### What is needed
Return the lines below exactly, from the first line to the line that contains "def msg[A <: GeneratedMessage". Leave out pictures.

Dataset entries:
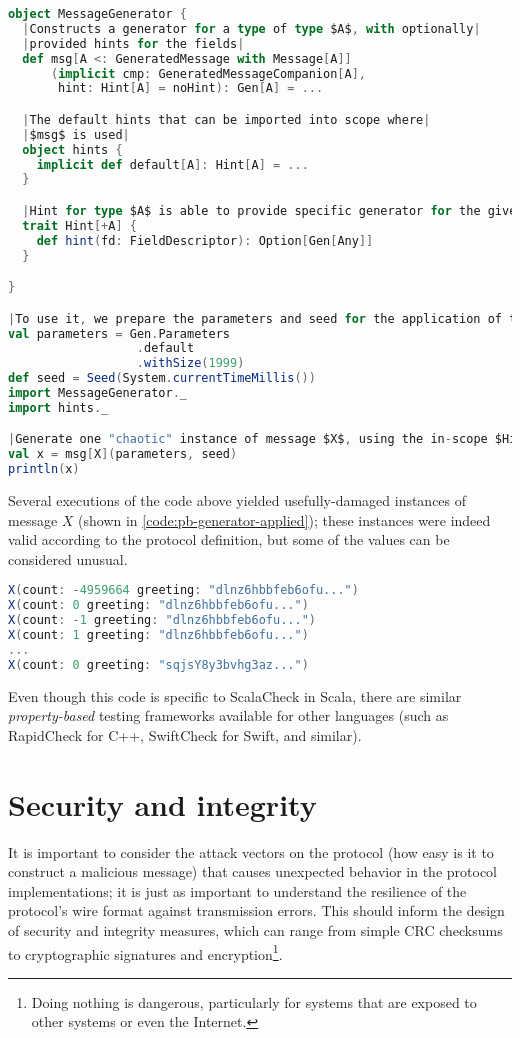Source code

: \begin{lstlisting}[caption={Generator}, label={code:pb-generator}, language=Scala, escapechar=|]
object MessageGenerator {
  |Constructs a generator for a type of type $A$, with optionally|
  |provided hints for the fields|
  def msg[A <: GeneratedMessage with Message[A]]
      (implicit cmp: GeneratedMessageCompanion[A], 
       hint: Hint[A] = noHint): Gen[A] = ...

  |The default hints that can be imported into scope where|
  |$msg$ is used|
  object hints {
    implicit def default[A]: Hint[A] = ...
  }

  |Hint for type $A$ is able to provide specific generator for the given $fd$|
  trait Hint[+A] {
    def hint(fd: FieldDescriptor): Option[Gen[Any]]
  }

}

|To use it, we prepare the parameters and seed for the application of the generators|
val parameters = Gen.Parameters
                  .default
                  .withSize(1999)
def seed = Seed(System.currentTimeMillis())
import MessageGenerator._
import hints._

|Generate one "chaotic" instance of message $X$, using the in-scope $Hints[X]$|
val x = msg[X](parameters, seed)
println(x)
\end{lstlisting}

Several executions of the code above yielded usefully-damaged instances of message $X$ (shown in \autoref{code:pb-generator-applied}); these instances were indeed valid according to the protocol definition, but some of the values can be considered unusual. 

\begin{lstlisting}[caption={Generator examples}, label={code:pb-generator-applied}, language=Scala, escapechar=|]
X(count: -4959664 greeting: "dlnz6hbbfeb6ofu...")
X(count: 0 greeting: "dlnz6hbbfeb6ofu...")
X(count: -1 greeting: "dlnz6hbbfeb6ofu...")
X(count: 1 greeting: "dlnz6hbbfeb6ofu...")
...
X(count: 0 greeting: "sqjsY8y3bvhg3az...")
\end{lstlisting}

Even though this code is specific to ScalaCheck\cite{scalacheck} in Scala, there are similar \emph{property-based} testing frameworks available for other languages (such as RapidCheck\cite{rapidcheck} for C++, SwiftCheck\cite{swiftcheck} for Swift, and similar). 

\section{Security and integrity}
It is important to consider the attack vectors on the protocol (how easy is it to construct a malicious message) that causes unexpected behavior in the protocol implementations; it is just as important to understand the resilience of the protocol's wire format against transmission errors. This should inform the design of security and integrity measures, which can range from simple CRC checksums to cryptographic signatures and encryption\footnote{Doing nothing is dangerous, particularly for systems that are exposed to other systems or even the Internet.}.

### Answer box
Source code

: \begin{lstlisting}[caption={Generator}, label={code:pb-generator}, language=Scala, escapechar=|]
object MessageGenerator {
  |Constructs a generator for a type of type $A$, with optionally|
  |provided hints for the fields|
  def msg[A <: GeneratedMessage with Message[A]]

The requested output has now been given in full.